After this, with her mother back home and free among her own people, Brigid again returned to her father and continued her duties as housekeeper. She gave away so much food from Dubthach’s kitchen that his wife accused Brigid of stealing and bade him to send his daughter away before they all starved for want of food. Enraged, he took Brigid with him in his chariot to sell her to the king of Leinster. When they reached the King’s home, Dubthach left his daughter in the chariot while he went to the King to sell her. While he was gone, a beggar asked her for alms, and Brigid—seeing nothing else in the chariot that she could give him except her father’s beautiful and precious sword—gave him the great weapon. When her father came back to fetch her, he saw that his sword was gone, and, his rage boiling over, he hauled her before the king and told him what had happened. The King of Leinster said that if he bought her, nothing would stop her from giving away all of his goods as well! Then he said to the angry father, “You and I are not fit to bargain over this maiden. Her merit before God is greater than ours.” He advised the chieftain to give Brigid her freedom, and then gave him another valuable sword in exchange for the one he had lost.

Once she was free, her father and other members of her extended family tried to get her to make a good match. She was an exceedingly beautiful girl and many men had asked for her hand. But the strong-willed Brigid would have none of it. She had consecrated herself to the Lord and wanted to be a nun. Finally, her father at long last relented and allowed her to leave and follow her desire.

Brigid gathered about herself a small group of seven like-minded girls who desired the peaceful serenity and security of the convent. However, at that time there were no religious communities established for women.

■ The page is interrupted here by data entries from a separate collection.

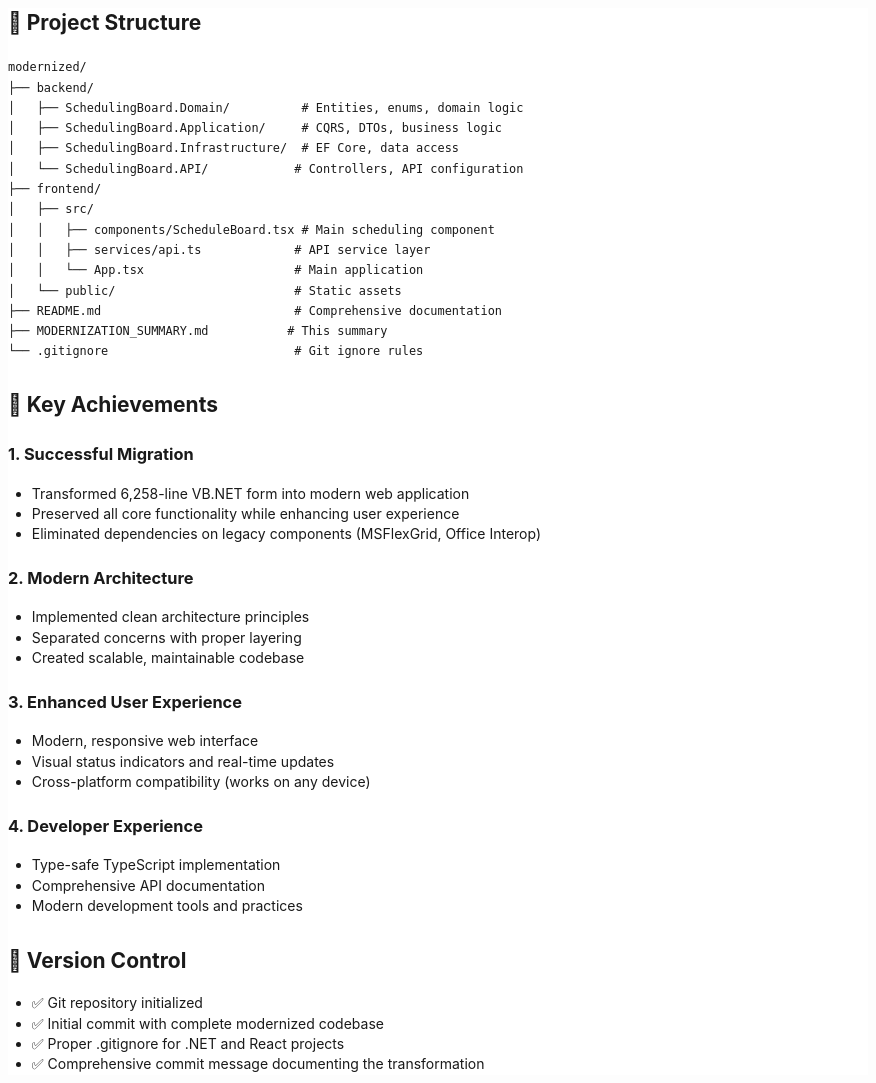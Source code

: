 ## 📁 Project Structure

```
modernized/
├── backend/
│   ├── SchedulingBoard.Domain/          # Entities, enums, domain logic
│   ├── SchedulingBoard.Application/     # CQRS, DTOs, business logic
│   ├── SchedulingBoard.Infrastructure/  # EF Core, data access
│   └── SchedulingBoard.API/            # Controllers, API configuration
├── frontend/
│   ├── src/
│   │   ├── components/ScheduleBoard.tsx # Main scheduling component
│   │   ├── services/api.ts             # API service layer
│   │   └── App.tsx                     # Main application
│   └── public/                         # Static assets
├── README.md                           # Comprehensive documentation
├── MODERNIZATION_SUMMARY.md           # This summary
└── .gitignore                          # Git ignore rules
```

## 🎯 Key Achievements

### 1. **Successful Migration**
- Transformed 6,258-line VB.NET form into modern web application
- Preserved all core functionality while enhancing user experience
- Eliminated dependencies on legacy components (MSFlexGrid, Office Interop)

### 2. **Modern Architecture**
- Implemented clean architecture principles
- Separated concerns with proper layering
- Created scalable, maintainable codebase

### 3. **Enhanced User Experience**
- Modern, responsive web interface
- Visual status indicators and real-time updates
- Cross-platform compatibility (works on any device)

### 4. **Developer Experience**
- Type-safe TypeScript implementation
- Comprehensive API documentation
- Modern development tools and practices

## 🔄 Version Control

- ✅ Git repository initialized
- ✅ Initial commit with complete modernized codebase
- ✅ Proper .gitignore for .NET and React projects
- ✅ Comprehensive commit message documenting the transformation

They sought out the Bishop Mel in order to receive permission to establish a religious community for women. The bishop gave his permission and made her abbess of her little community. Brigid and her little band went to Kildare, the site of a great oak tree and a place of good land which the King of Leinster had given to her. Here, she established her convent, which soon grew famous for the holiness of life of its abbess. Brigid traveled far and wide, establishing monasteries and healing the destitute. Stories abound of her miraculous adventures to succor the poor in their distress and her interactions with the Irish chieftains and noblemen of her day. She was famed for her extravagant generosity and great love for the poor. She strove tirelessly to promote the peace and welfare of the people and persuaded the various Irish princes to give up their warlike projects.

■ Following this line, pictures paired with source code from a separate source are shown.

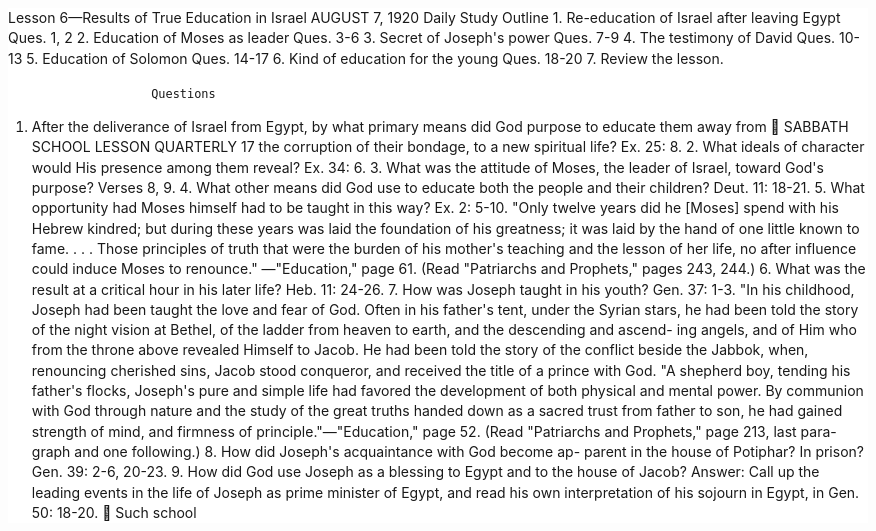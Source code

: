 
Lesson 6—Results of True Education in Israel
                       AUGUST 7, 1920
                      Daily Study Outline
     1. Re-education of Israel after leaving
          Egypt                                Ques. 1, 2
     2. Education of Moses as leader           Ques. 3-6
     3. Secret of Joseph's power               Ques. 7-9
     4. The testimony of David                 Ques. 10-13
     5. Education of Solomon                   Ques. 14-17
     6. Kind of education for the young        Ques. 18-20
     7. Review the lesson.

                        Questions
   1. After the deliverance of Israel from Egypt, by what
primary means did God purpose to educate them away from
           SABBATH SCHOOL LESSON QUARTERLY                  17
the corruption of their bondage, to a new spiritual life?
Ex. 25: 8.
    2. What ideals of character would His presence among
them reveal? Ex. 34: 6.
    3. What was the attitude of Moses, the leader of Israel,
toward God's purpose? Verses 8, 9.
    4. What other means did God use to educate both the
people and their children? Deut. 11: 18-21.
    5. What opportunity had Moses himself had to be taught
in this way? Ex. 2: 5-10. "Only twelve years did he [Moses]
spend with his Hebrew kindred; but during these years was
laid the foundation of his greatness; it was laid by the hand
of one little known to fame. . . . Those principles of truth
that were the burden of his mother's teaching and the lesson
of her life, no after influence could induce Moses to renounce."
—"Education," page 61. (Read "Patriarchs and Prophets,"
pages 243, 244.)
    6. What was the result at a critical hour in his later life?
Heb. 11: 24-26.
    7. How was Joseph taught in his youth? Gen. 37: 1-3.
"In his childhood, Joseph had been taught the love and fear
of God. Often in his father's tent, under the Syrian stars, he
had been told the story of the night vision at Bethel, of the
ladder from heaven to earth, and the descending and ascend-
ing angels, and of Him who from the throne above revealed
 Himself to Jacob. He had been told the story of the conflict
beside the Jabbok, when, renouncing cherished sins, Jacob
 stood conqueror, and received the title of a prince with God.
    "A shepherd boy, tending his father's flocks, Joseph's pure
 and simple life had favored the development of both physical
and mental power. By communion with God through nature
 and the study of the great truths handed down as a sacred
 trust from father to son, he had gained strength of mind,
 and firmness of principle."—"Education," page 52.
     (Read "Patriarchs and Prophets," page 213, last para-
 graph and one following.)
    8. How did Joseph's acquaintance with God become ap-
 parent in the house of Potiphar? In prison? Gen. 39: 2-6,
20-23.
    9. How did God use Joseph as a blessing to Egypt and to
 the house of Jacob? Answer: Call up the leading events in
 the life of Joseph as prime minister of Egypt, and read his
 own interpretation of his sojourn in Egypt, in Gen. 50: 18-20.
                                           Such school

One day, a great pagan chieftain lay near death. His Christian servants had asked for Brigid to come to him before he died. Brigid hastened to his bedside, but the man was raving and delirious and unable to listen to anything. So, sitting near his bedside, she began weaving a cross out of the reeds that were scattered upon his floor. As she made the cross, the man grew calmer and calmer, until he finally asked her what she was doing. She said, "This is a cross, which I make in honor of the Virgin's Son, who died for us upon a cross of wood." He became more attentive, and asked her more questions, and as she continued making it, she told him about Jesus Christ and the Christian faith. He was converted, and asked to become a Christian. So the chieftain was baptized on his deathbed and died a Christian.

She later invited St. Conleth, a bishop, to establish a monastery for men nearby, making the monastery at Kildare a double monastery for men and women. The communities thrived and flourished and became renowned for their excellent craftsmanship in the making and copying of books. Brigid was also a great friend of St. Patrick, as well as numerous other Irish saints, many of whom she inspired in their vocations. The Book of Armagh says this: “Between St. Patrick and Brigid, the pillars of the Irish people, there was so great a friendship of charity that they had but one heart and one mind. Through him and through her Christ performed many great works.”

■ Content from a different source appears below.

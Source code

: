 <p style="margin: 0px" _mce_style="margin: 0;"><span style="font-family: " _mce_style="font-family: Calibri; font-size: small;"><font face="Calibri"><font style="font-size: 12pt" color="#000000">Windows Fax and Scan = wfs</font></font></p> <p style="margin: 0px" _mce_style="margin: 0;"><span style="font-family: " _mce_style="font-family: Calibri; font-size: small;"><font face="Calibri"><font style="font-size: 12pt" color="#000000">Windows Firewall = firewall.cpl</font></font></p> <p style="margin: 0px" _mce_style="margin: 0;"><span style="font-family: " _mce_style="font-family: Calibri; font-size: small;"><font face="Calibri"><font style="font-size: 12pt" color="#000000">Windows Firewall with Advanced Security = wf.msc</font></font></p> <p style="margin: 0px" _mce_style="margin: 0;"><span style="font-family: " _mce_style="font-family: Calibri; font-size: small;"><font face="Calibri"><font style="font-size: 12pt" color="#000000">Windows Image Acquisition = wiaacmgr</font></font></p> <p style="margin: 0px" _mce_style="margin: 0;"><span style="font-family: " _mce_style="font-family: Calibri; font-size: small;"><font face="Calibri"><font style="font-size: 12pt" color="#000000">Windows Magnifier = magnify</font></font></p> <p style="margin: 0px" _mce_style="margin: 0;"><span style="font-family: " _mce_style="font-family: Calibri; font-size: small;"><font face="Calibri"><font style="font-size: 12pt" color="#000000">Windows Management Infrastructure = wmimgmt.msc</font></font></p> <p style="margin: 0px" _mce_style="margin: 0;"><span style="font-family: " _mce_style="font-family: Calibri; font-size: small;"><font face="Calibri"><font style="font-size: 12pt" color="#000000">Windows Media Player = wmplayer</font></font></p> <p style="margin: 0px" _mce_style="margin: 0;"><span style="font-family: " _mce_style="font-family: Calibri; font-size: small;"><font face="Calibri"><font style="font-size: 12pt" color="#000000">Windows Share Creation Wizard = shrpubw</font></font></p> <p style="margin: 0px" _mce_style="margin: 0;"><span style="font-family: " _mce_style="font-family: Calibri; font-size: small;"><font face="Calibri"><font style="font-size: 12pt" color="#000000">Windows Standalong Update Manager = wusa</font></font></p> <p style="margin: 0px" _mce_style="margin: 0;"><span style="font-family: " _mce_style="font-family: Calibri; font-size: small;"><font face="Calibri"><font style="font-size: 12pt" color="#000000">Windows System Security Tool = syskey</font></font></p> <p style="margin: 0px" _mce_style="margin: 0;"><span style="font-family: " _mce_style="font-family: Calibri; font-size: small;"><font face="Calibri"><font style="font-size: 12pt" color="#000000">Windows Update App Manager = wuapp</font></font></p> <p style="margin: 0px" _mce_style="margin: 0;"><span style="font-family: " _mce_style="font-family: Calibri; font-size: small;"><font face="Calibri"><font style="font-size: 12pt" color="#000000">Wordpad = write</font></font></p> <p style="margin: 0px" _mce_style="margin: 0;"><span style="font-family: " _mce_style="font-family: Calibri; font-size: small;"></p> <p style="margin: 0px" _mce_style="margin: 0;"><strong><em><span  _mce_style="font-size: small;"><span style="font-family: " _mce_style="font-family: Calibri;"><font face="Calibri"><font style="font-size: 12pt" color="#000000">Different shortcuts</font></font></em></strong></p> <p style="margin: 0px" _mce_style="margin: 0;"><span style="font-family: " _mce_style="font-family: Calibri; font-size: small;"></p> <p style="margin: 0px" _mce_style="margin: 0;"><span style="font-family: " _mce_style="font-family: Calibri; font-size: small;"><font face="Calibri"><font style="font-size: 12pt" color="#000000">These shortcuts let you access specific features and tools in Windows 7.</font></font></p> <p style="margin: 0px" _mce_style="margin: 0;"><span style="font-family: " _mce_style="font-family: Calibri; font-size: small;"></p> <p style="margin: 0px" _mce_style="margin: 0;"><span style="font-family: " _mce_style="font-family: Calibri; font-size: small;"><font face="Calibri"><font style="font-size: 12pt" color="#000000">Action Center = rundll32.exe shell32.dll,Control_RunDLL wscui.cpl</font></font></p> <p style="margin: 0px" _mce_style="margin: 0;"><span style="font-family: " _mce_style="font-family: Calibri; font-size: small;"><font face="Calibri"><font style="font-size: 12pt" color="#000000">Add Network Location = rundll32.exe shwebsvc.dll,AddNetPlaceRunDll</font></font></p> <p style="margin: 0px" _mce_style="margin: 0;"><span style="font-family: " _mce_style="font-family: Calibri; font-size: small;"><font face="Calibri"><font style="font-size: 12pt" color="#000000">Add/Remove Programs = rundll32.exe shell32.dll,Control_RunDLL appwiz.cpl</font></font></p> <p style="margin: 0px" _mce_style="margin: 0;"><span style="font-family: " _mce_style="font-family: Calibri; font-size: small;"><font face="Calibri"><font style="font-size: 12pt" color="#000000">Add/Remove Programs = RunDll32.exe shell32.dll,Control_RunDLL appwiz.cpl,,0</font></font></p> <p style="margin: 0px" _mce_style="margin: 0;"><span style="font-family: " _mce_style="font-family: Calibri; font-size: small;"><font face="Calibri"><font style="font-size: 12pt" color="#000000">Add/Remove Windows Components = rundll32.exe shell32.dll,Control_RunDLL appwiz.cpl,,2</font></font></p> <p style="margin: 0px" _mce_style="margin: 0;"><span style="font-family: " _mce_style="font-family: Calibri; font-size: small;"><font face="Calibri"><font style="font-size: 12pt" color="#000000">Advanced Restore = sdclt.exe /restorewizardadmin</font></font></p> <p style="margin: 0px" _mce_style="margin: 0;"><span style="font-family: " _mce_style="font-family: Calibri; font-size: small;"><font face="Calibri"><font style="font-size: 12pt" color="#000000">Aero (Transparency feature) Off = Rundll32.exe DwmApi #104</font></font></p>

She died at the age of 70 at her monastery in Kildare on February 1st 523. She was buried at Kildare Cathedral, and her body remained there until 878, when her relics were transferred to the tombs of St. Patrick and St. Columba to protect them from being destroyed by Vikings. In 1283, three Irish knights brought St. Brigid’s skull to Portugal while they were going on Crusade. Her skull now rests in the Church of Saint John the Baptist in Lumiar, Portugal. The rest of her relics were destroyed in the 1500s by Protestant iconoclasts. Two fragments of her skull were returned to Ireland and reside in the churches dedicated to her in Kilcurry and Killester.

A poem or prayer attributed to her runs thus:

I should like a great lake of beer for the King of Kings.
I should like the angels of Heaven to be drinking it through time eternal.
I should like excellent meats of belief and pure piety.
I should like the men of Heaven at my house.
I should like barrels of peace at their disposal.
I should like for them cellars of mercy.
I should like cheerfulness to be their drinking.
I should like Jesus to be there among them.
I should like the three Marys of illustrious renown to be with us.
I should like the people of Heaven, the poor, to be gathered around from all parts.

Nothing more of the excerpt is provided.